Assigned task: Report every line of the entries that contains the word "subfigure".

(Dataset entries)
______

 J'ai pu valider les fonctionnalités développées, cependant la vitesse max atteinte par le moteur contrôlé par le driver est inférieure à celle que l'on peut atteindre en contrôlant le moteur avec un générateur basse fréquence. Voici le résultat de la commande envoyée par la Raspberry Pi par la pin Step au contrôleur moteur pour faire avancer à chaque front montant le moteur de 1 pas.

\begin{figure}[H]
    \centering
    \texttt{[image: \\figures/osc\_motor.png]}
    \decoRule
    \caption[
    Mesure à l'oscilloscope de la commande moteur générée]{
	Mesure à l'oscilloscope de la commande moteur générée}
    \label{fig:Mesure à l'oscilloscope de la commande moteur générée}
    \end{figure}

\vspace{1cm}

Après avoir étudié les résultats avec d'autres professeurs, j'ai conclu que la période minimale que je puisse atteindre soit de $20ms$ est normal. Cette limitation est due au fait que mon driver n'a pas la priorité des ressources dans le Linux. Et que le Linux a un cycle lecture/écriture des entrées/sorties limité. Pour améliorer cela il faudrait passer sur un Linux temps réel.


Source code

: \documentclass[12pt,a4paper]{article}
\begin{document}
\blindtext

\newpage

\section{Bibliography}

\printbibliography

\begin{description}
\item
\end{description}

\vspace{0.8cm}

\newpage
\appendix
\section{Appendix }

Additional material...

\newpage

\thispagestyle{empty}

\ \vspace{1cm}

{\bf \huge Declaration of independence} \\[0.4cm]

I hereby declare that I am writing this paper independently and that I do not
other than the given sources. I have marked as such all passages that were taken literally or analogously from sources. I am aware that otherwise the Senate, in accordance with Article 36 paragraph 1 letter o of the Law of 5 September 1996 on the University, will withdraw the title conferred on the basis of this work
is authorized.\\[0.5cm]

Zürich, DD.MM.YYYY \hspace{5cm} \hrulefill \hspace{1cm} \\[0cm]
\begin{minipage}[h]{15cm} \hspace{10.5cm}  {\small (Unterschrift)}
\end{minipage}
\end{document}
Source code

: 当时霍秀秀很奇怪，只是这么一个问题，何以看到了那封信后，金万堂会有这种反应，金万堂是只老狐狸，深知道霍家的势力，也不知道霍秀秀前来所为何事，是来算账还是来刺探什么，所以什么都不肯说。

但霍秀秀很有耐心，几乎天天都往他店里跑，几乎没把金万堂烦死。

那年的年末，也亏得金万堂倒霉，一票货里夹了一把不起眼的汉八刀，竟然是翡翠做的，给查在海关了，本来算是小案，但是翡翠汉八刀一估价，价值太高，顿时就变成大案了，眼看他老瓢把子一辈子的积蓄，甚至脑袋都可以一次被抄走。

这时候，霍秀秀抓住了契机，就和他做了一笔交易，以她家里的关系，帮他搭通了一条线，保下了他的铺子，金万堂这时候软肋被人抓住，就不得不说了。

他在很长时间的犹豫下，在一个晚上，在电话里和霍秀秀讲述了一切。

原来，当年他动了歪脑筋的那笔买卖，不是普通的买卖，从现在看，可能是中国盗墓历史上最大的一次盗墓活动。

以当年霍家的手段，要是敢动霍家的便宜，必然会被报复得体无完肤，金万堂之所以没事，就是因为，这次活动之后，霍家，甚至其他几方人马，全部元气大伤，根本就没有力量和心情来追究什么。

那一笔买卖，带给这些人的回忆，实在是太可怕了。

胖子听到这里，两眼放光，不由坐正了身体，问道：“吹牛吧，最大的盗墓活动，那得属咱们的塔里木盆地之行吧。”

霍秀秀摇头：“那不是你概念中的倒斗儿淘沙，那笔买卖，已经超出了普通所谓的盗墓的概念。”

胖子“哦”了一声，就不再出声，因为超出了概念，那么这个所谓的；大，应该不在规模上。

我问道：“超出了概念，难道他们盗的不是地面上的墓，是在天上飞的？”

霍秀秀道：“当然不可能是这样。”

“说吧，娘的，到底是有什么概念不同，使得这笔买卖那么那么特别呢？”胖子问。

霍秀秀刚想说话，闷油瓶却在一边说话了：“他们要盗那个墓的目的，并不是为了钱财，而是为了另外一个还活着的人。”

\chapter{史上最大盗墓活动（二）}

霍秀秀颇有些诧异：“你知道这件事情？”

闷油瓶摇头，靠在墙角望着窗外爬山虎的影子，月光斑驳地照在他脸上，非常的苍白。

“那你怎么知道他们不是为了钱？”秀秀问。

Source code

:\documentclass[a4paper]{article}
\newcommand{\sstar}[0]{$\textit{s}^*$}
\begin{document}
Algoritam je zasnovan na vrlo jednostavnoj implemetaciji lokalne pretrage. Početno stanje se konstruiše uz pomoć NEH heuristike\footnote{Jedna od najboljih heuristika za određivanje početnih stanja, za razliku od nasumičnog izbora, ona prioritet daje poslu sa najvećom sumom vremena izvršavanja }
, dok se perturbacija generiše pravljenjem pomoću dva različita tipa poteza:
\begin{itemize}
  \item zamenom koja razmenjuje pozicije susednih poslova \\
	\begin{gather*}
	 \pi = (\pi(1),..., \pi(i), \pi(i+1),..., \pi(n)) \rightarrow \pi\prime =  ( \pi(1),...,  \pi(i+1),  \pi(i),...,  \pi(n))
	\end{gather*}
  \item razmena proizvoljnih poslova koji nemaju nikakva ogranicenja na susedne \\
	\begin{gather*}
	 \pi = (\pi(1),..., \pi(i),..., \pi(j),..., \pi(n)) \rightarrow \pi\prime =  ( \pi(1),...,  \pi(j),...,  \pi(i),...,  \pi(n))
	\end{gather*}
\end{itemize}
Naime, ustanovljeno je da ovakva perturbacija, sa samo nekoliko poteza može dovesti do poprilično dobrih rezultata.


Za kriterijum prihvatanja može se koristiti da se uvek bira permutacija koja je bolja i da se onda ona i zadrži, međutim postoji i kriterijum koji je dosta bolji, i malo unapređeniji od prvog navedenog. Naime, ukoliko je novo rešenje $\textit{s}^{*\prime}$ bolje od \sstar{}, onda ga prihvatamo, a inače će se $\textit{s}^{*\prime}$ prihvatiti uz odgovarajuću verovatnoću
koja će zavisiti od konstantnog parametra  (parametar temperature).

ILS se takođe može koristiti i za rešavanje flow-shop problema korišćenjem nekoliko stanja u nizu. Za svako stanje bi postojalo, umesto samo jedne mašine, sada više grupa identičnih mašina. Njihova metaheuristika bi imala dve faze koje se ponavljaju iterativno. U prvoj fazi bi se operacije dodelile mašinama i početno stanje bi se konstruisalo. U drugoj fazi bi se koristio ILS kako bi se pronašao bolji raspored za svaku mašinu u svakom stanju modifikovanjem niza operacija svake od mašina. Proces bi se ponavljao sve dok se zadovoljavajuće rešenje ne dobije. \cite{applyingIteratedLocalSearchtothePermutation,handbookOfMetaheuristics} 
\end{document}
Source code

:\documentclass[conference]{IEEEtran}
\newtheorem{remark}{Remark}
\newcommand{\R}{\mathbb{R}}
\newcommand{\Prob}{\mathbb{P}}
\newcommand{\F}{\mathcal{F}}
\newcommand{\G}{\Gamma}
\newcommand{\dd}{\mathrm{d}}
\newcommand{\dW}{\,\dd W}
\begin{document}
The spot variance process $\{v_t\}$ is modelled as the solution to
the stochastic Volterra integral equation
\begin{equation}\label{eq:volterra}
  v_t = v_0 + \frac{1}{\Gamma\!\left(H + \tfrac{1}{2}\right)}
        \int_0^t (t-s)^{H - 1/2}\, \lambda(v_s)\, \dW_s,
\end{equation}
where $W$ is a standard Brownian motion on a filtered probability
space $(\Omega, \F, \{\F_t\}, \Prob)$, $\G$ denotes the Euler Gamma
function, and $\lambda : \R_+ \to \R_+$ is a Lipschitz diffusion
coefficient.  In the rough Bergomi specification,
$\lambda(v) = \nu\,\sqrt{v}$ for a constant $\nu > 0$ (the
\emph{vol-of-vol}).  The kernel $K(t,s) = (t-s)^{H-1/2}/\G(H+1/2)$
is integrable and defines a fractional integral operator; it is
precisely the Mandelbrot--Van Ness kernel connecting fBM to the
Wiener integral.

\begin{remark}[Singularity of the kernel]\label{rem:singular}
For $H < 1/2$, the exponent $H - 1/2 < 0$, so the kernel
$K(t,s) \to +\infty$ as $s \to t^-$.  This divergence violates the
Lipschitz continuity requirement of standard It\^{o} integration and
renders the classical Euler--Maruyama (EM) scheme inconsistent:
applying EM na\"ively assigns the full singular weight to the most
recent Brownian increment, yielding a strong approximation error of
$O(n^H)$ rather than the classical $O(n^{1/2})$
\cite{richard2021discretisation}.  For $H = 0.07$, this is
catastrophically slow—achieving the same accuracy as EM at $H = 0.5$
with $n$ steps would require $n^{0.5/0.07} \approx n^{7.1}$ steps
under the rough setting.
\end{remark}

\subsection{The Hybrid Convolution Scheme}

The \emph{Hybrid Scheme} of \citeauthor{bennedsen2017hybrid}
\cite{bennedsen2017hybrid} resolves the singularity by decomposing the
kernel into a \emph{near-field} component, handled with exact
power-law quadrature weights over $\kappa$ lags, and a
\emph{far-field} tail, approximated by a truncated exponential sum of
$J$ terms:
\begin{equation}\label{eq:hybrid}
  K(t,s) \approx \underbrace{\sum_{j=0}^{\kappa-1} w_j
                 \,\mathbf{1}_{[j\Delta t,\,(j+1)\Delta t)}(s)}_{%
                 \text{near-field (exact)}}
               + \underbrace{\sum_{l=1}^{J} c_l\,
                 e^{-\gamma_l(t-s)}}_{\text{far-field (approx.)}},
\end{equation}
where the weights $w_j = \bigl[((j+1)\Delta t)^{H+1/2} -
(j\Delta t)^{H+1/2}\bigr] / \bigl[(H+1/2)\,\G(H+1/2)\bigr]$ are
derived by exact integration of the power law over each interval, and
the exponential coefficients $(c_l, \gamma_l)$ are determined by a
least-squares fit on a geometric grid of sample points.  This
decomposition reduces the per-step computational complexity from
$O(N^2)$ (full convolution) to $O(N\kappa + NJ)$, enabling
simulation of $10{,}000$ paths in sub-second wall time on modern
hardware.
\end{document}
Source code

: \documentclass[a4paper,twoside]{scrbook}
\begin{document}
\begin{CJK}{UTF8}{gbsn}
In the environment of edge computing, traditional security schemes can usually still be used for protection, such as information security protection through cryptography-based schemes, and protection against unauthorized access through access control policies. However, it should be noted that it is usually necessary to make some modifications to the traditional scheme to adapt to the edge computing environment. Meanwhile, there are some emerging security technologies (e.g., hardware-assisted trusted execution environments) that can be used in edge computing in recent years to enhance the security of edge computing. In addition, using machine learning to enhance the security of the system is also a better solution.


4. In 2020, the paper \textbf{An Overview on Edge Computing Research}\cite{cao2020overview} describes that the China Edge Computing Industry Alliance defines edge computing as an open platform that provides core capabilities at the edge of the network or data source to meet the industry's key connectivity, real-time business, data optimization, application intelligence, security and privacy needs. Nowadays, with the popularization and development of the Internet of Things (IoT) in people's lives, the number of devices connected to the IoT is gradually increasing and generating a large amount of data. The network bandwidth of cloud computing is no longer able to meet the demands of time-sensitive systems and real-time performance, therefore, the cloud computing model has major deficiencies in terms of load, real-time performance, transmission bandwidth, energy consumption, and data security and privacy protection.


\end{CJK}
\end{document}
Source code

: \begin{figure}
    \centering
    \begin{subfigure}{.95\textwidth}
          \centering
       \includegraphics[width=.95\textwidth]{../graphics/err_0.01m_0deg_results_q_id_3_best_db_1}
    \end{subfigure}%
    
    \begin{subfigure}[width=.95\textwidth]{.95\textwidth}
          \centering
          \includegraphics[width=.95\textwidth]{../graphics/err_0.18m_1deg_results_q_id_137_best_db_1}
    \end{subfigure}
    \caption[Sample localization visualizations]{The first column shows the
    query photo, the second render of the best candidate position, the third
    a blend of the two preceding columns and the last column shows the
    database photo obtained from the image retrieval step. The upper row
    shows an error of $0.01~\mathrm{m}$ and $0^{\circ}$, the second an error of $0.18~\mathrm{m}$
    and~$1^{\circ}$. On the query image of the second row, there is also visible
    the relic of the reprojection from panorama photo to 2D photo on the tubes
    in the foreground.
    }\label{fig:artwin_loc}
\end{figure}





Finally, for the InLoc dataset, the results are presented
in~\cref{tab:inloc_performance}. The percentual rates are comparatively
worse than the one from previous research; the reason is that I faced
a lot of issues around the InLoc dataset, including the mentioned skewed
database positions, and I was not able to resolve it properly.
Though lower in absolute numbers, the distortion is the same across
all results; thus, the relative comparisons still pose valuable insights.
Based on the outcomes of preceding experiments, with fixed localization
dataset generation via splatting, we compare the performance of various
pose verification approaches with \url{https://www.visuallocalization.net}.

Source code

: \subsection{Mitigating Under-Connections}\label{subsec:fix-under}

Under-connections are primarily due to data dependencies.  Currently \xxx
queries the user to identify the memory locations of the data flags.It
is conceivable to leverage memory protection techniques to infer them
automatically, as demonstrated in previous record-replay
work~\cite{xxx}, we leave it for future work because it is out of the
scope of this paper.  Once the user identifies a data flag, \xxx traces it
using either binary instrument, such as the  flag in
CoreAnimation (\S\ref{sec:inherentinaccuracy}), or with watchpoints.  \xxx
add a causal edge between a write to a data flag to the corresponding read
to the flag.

______

Output:
    \begin{subfigure}{.95\textwidth}
    \end{subfigure}%
    \begin{subfigure}[width=.95\textwidth]{.95\textwidth}
    \end{subfigure}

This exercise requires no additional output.